Records for processing: Begin
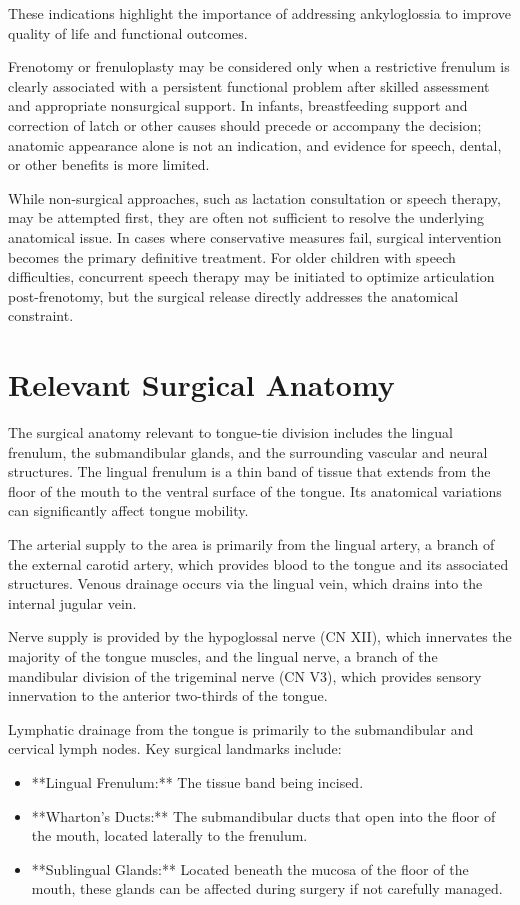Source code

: These indications highlight the importance of addressing ankyloglossia to improve quality of life and functional outcomes.

Frenotomy or frenuloplasty may be considered only when a restrictive frenulum is clearly associated with a persistent functional problem after skilled assessment and appropriate nonsurgical support. In infants, breastfeeding support and correction of latch or other causes should precede or accompany the decision; anatomic appearance alone is not an indication, and evidence for speech, dental, or other benefits is more limited.

While non-surgical approaches, such as lactation consultation or speech therapy, may be attempted first, they are often not sufficient to resolve the underlying anatomical issue. In cases where conservative measures fail, surgical intervention becomes the primary definitive treatment. For older children with speech difficulties, concurrent speech therapy may be initiated to optimize articulation post-frenotomy, but the surgical release directly addresses the anatomical constraint.

\section*{Relevant Surgical Anatomy}
The surgical anatomy relevant to tongue-tie division includes the lingual frenulum, the submandibular glands, and the surrounding vascular and neural structures. The lingual frenulum is a thin band of tissue that extends from the floor of the mouth to the ventral surface of the tongue. Its anatomical variations can significantly affect tongue mobility. 

The arterial supply to the area is primarily from the lingual artery, a branch of the external carotid artery, which provides blood to the tongue and its associated structures. Venous drainage occurs via the lingual vein, which drains into the internal jugular vein. 

Nerve supply is provided by the hypoglossal nerve (CN XII), which innervates the majority of the tongue muscles, and the lingual nerve, a branch of the mandibular division of the trigeminal nerve (CN V3), which provides sensory innervation to the anterior two-thirds of the tongue. 

Lymphatic drainage from the tongue is primarily to the submandibular and cervical lymph nodes. Key surgical landmarks include:

\begin{itemize}
  \item **Lingual Frenulum:** The tissue band being incised.
  \item **Wharton's Ducts:** The submandibular ducts that open into the floor of the mouth, located laterally to the frenulum.
  \item **Sublingual Glands:** Located beneath the mucosa of the floor of the mouth, these glands can be affected during surgery if not carefully managed.
\end{itemize}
Records for processing: End
Activity: Set down each entry again exactly as written. Pictures stay out.

Final answer:
Source code

: These indications highlight the importance of addressing ankyloglossia to improve quality of life and functional outcomes.

Frenotomy or frenuloplasty may be considered only when a restrictive frenulum is clearly associated with a persistent functional problem after skilled assessment and appropriate nonsurgical support. In infants, breastfeeding support and correction of latch or other causes should precede or accompany the decision; anatomic appearance alone is not an indication, and evidence for speech, dental, or other benefits is more limited.

While non-surgical approaches, such as lactation consultation or speech therapy, may be attempted first, they are often not sufficient to resolve the underlying anatomical issue. In cases where conservative measures fail, surgical intervention becomes the primary definitive treatment. For older children with speech difficulties, concurrent speech therapy may be initiated to optimize articulation post-frenotomy, but the surgical release directly addresses the anatomical constraint.

\section*{Relevant Surgical Anatomy}
The surgical anatomy relevant to tongue-tie division includes the lingual frenulum, the submandibular glands, and the surrounding vascular and neural structures. The lingual frenulum is a thin band of tissue that extends from the floor of the mouth to the ventral surface of the tongue. Its anatomical variations can significantly affect tongue mobility. 

The arterial supply to the area is primarily from the lingual artery, a branch of the external carotid artery, which provides blood to the tongue and its associated structures. Venous drainage occurs via the lingual vein, which drains into the internal jugular vein. 

Nerve supply is provided by the hypoglossal nerve (CN XII), which innervates the majority of the tongue muscles, and the lingual nerve, a branch of the mandibular division of the trigeminal nerve (CN V3), which provides sensory innervation to the anterior two-thirds of the tongue. 

Lymphatic drainage from the tongue is primarily to the submandibular and cervical lymph nodes. Key surgical landmarks include:

\begin{itemize}
  \item **Lingual Frenulum:** The tissue band being incised.
  \item **Wharton's Ducts:** The submandibular ducts that open into the floor of the mouth, located laterally to the frenulum.
  \item **Sublingual Glands:** Located beneath the mucosa of the floor of the mouth, these glands can be affected during surgery if not carefully managed.
\end{itemize}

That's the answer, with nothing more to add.